= 2010 New Patriotic Party presidential primary election =

The 2010 New Patriotic Party presidential primary election was a nationwide election organized by the Electoral Commission of Ghana at the request of the New Patriotic Party of Ghana for the election of a candidate that would represent the party in the 2012 presidential and parliamentary elections. It was held on 7 August 2010. The New Patriotic Party is the biggest opposition party in the Parliament of Ghana with 107 members of parliament out of 230.

==The contestants==
The election contested by five aspirants. They were:
- Prof. Kwabena Frimpong-Boateng
- Isaac Osei
- Rev Kwame Koduah
- Mr. Alan John Kyeremateng
- Nana Addo Dankwa Akufo-Addo

==Election day==
About 130,000 delegates were expected to exercise their franchise at 228 voting centres across the 10 regions in the country namely, Upper West, Upper East, Brong Ahafo, Northern, Central, Ashanti, Eastern, Western, Volta and Greater Accra regions.

The elections were conducted in 228 out of 230 constituencies in the country. There were no elections in two constituencies namely, Ablekuma South and North in the Greater Accra Region due to protracted court cases.

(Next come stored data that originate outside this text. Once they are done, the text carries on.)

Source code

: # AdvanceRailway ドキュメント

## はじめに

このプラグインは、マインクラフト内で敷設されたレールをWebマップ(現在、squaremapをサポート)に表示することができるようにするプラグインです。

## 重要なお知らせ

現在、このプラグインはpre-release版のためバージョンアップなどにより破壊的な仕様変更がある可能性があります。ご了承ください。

Other constituencies like Obuasi, Subin and the latest, Asokwa, all in the Ashanti region which had also been bedeviled by lingering court cases have been cleared to vote.

Meanwhile, NPP delegates have been warned to avoid going to polling centres wearing party paraphernalia.

About 113,000 delegates are expected to cast their votes in the party's first expanded delegates’ conference where election would be done simultaneously in all constituencies across the country.

==The results==
At the end of elections Nana Akufo-Addo won an overwhelming majority of the votes to emerge as the winner of the elections.
The table below shows the entire national results obtained by each of the candidates.

| Position | Name | Votes | Percentage |
|---|---|---|---|
| First | Nana Addo Dankwa Akufo-Addo | 83,361 | 77.92% |
| Second | Alan John Kyerematen | 21,820 | 20.40% |
| Third | Isaac Osei | 1,109 | 1.04% |
| Forth | Prof. Frimpong-Boateng | 398 | 0.37% |
| Fifth | Rev Kwame Koduah | 294 | 0.27% |

==The winner==
Nana Akufo-Addo who won the election had earlier represented the party as the leader in the Ghanaian presidential election in 2008. He lost to the current president of Ghana, John Atta Mills. Nana Akufo-Addo is the son of Edward Akufo, a former president of Ghana.